The further sea ice extended beyond landmasses during Snowball events the more it would reduce the amount of sunlight reaching the liquid ocean and so photosynthesis would be severely challenged. Indeed, if ice covered the entire ocean surface – the extreme version of the hypothesis – each event must have come close to extinguishing life. An increasing amount of evidence, from climate- and oceanographic modelling and geological observation, suggests that a completely icebound Earth was unlikely. Nevertheless, such dramatic climate shifts would have distressed living processes to the extent that extinction rates were high and so was adaptive radiation of survivors to occupy whatever ecological niches remained or came into being: evolution was thereby speeded up. The roughly half-billion years of the Neoproterozoic hosted the emergence and development of multicellular organisms (metazoan eukaryotes) whose cells contained a nucleus and other bodies such as mitochondria and the chloroplasts of photosynthesisers. This hugely important stage of evolution burst forth shortly after – in a geological sense – the last Snowball event, during the Ediacaran and the Cambrian Explosion. But recent investigations by palaeontologists in glaciogenic rocks from China unearthed a rich diversity of fossil organisms that thrived during a Snowball event (Ye, Q. et al. 2015. The survival of benthic macroscopic phototrophs on a Neoproterozoic snowball Earth. Geology, v. 43, p. 507-510).

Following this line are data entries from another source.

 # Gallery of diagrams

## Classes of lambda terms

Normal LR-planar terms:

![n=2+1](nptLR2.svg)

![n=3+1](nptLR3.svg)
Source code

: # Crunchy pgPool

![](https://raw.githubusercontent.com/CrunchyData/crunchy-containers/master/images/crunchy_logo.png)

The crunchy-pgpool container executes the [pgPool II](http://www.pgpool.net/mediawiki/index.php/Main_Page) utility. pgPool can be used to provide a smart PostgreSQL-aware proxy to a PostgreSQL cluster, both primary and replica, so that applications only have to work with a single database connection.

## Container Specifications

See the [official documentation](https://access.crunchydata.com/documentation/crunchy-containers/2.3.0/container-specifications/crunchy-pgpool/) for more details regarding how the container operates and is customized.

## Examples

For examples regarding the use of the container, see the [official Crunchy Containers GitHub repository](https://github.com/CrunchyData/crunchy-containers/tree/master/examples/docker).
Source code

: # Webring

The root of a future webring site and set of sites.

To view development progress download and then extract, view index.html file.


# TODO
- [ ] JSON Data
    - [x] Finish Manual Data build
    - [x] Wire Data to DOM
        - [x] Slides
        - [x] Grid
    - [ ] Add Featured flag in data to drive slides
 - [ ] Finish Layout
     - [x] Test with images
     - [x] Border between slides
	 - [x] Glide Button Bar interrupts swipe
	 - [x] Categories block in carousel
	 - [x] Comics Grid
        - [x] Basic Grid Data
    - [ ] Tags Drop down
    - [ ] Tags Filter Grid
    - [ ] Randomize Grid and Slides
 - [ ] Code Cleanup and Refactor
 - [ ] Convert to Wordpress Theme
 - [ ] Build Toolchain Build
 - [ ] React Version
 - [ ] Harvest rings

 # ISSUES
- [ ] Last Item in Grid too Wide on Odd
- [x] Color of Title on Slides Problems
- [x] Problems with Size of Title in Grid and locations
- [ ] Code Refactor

The Nantuo Formation in southern China contains glaciogenic sedimentary rocks ascribed to the later Marinoan glaciation (640 to 635 Ma). Unusually, the pebbly Nantuo glaciogenic rocks contain thin layers of siltstones and black shales. The fact that these layers are free of coarse fragments that floating ice may have dropped supports the idea that open water did exist close to glaciated landmasses in what is now southern China. Palaeomagnetic measurements show that the area was at mid-latitudes during the Marinoan event. The really surprising feature is that they contain abundant, easily visible fossils in the form of carbonaceous ribbons , disks, branching masses and some that dramatically resemble complex multi-limbed animals, though they are more likely to be part of an assemblage of algal remains. Whatever their biological affinities, the fossils clearly signify that life happily flourished beneath open water where photosynthesis provided a potential base to a food chain, though no incontrovertible animals occur among them.